Wednesday, 1 June 2016

Fat Finger

After yesterday's awfulness, which I shall be returning to at some point, here's a real laugh for the fat cognoscenti especially. Straight in,
a presentation by researchers in Liverpool and Florida at the European Obesity Summit in Gothenburg, Sweden, has found that, no matter what the child’s weight at the age of four or five, if the parent perceives them to be too heavy, they will on average put on more weight, not less, than other children.

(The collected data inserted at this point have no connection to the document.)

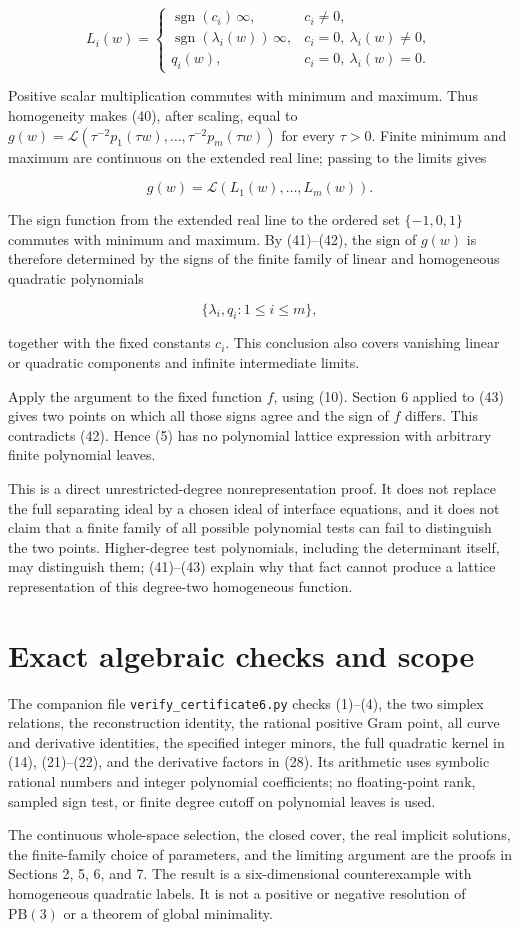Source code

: \documentclass[11pt]{article}
\begin{document}
\[
L_i(w)=
\begin{cases}
\operatorname{sgn}(c_i)\,\infty,&c_i\ne0,\\
\operatorname{sgn}(\lambda_i(w))\,\infty,
     &c_i=0,\ \lambda_i(w)\ne0,\\
q_i(w),&c_i=0,\ \lambda_i(w)=0.
\end{cases}
\tag{41}
\]

Positive scalar multiplication commutes with minimum and maximum. Thus
homogeneity makes (40), after scaling, equal to
\(g(w)=\mathcal L(\tau^{-2}p_1(\tau w),\ldots,\tau^{-2}p_m(\tau w))\)
for every \(\tau>0\). Finite minimum and maximum are continuous on the
extended real line; passing to the limits gives

\[
g(w)=\mathcal L(L_1(w),\ldots,L_m(w)).
\tag{42}
\]

The sign function from the extended real line to the ordered set
\(\{-1,0,1\}\) commutes with minimum and maximum. By (41)--(42), the sign
of \(g(w)\) is therefore determined by the signs of the finite family of
linear and homogeneous quadratic polynomials

\[
\{\lambda_i,q_i:1\le i\le m\},
\tag{43}
\]

together with the fixed constants \(c_i\). This conclusion also covers
vanishing linear or quadratic components and infinite intermediate limits.

Apply the argument to the fixed function \(f\), using (10). Section 6
applied to (43) gives two points on which all those signs agree and the sign
of \(f\) differs. This contradicts (42). Hence (5) has no polynomial lattice
expression with arbitrary finite polynomial leaves.

This is a direct unrestricted-degree nonrepresentation proof. It does not
replace the full separating ideal by a chosen ideal of interface equations,
and it does not claim that a finite family of all possible polynomial tests
can fail to distinguish the two points. Higher-degree test polynomials,
including the determinant itself, may distinguish them; (41)--(43) explain
why that fact cannot produce a lattice representation of this degree-two
homogeneous function.

\section{Exact algebraic checks and scope}

The companion file
\texttt{verify\_certificate6.py} checks (1)--(4), the two
simplex relations, the reconstruction identity, the rational positive Gram
point, all curve and derivative identities, the specified integer minors,
the full quadratic kernel in (14), (21)--(22), and the derivative factors in
(28). Its arithmetic uses symbolic rational numbers and integer polynomial
coefficients; no floating-point rank, sampled sign test, or finite degree
cutoff on polynomial leaves is used.

The continuous whole-space selection, the closed cover, the real implicit
solutions, the finite-family choice of parameters, and the limiting argument
are the proofs in Sections 2, 5, 6, and 7. The result is a six-dimensional
counterexample with homogeneous quadratic labels. It is not a positive or
negative resolution of \(\mathrm{PB}(3)\) or a theorem of global minimality.
\end{document}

That was the case whether the parent was right or wrong in thinking they were overweight.
Please my sides......pick me up off the floor.....

You'll not be surprised to know, that WE KNOW THIS. So why, some may ask, do we not say this when this sort of thing is being said?
It has been assumed that parents who realise they have an overweight child will help them exercise and follow a healthier diet.  
Oh sorry, you must be a clueless person who thinks fat people can tell the 'obesity' cult anything such as our real as opposed to imagined experience.

Wrong.

Until reality is stumbled upon and then its all a great shock.....

There's a back up of certain themes that were unloaded into the fatsphere and this was one of them. Along with other fatz, it puzzled me for a long time.

To put things in the right perspective, this study with its grinding obesideology thought branding children "fat" would lead parents to impose an obesopunishment of thin gruel and hard labour.....that sort of thing. And the research would seem to go against that.

That's not where we were coming from at all. Nooooo.

What we noted is that there is some strange hudu shit flying around, with some parents who for want of a better way of putting it. Put the fat finger on their child/ren.

I don't know what's going on!!!

I'm saying that some children seem to be marked out as fat before any visible signs of fatness or even chubbiness are present. Now, don't think this is about comparison, as in; "I thought I was sooo fat when I was 6/8/10/13 etc., Looking back at pictures of myself, I realise, I wasn't."

Though that isn't necessarily untrue, it can be removed from the context of past times. I truly mean that even in that context, certain children are told, "You're fat", before that could possibly be known and its often a big laugh-to others. It's been said to those who (were) stick thin. It's almost like being told, you're the pretty/clever/cheeky one or whatever.

One time this was touched on. A slim woman piped up, to the effect of "Yes!" You're supposed to shrug it off and be like, "No way." Show character. 

Thanks for the tip, too late. Lols. It was apparently 'done' to her.

The point is, I have no idea what its about. Whether its part of the dark arts of the family, where people love each other and yet do all kinds of strange things to one another.

But there's something going on. Is it prescience? Or is it like that woman said a sort of test of gumption? Or is it like being marked as the family sin eater, one to be kicked around? For me the most interesting question is is it something about you? I don't mean that you are fat, but something about you that lends itself to a greater possibility of?

I don't know. But it is nothing to do with health or warning you or observation or anything like that. It's almost like being assigned a role. Like back in the day when kids were picked out to be eunuchs or something.

This probably underpins the charge 'fat' has acquired. And why fat people are always accused of not knowing we're fat. And why people are desperate to tell us.

I know there's more knowledge of why people get fat than everyone's letting on. Unless its about  prediction which cannot be ruled out in some cases, but by no means all, it suggests an instinctive knowledge of how you can test the fatness of certain people.

Sadly we're stuck with the shallow tedium of obesology. Probably to stop from talking about stuff like this.

And now I can say how I feel about duty of health. It's not simply we do or don't owe society 'health', its one of those bogus arguments only used on fat people anyway. I'll say though that people often reject what purports to be "health" through instincts that often cannot be voiced. The owe health assumes health is always known or being advanced. A lot of the time, neither are true. The crusade is about promoting 'obesity' [repeat, that 'accusation' is one of many crusade confessions].

Back to McLuhan's "The Medium is the message". I wonder if he isn't talking about us, or to make it clearer, our brains. The medium-our bodies (their design) transmits itself to its own conscious aspect in dribs and drabs, by the very act of its [our] continued existence. 

And to those of you activists who keep on with this line about the crusade is all aimed at making fat people slim. I beg to differ.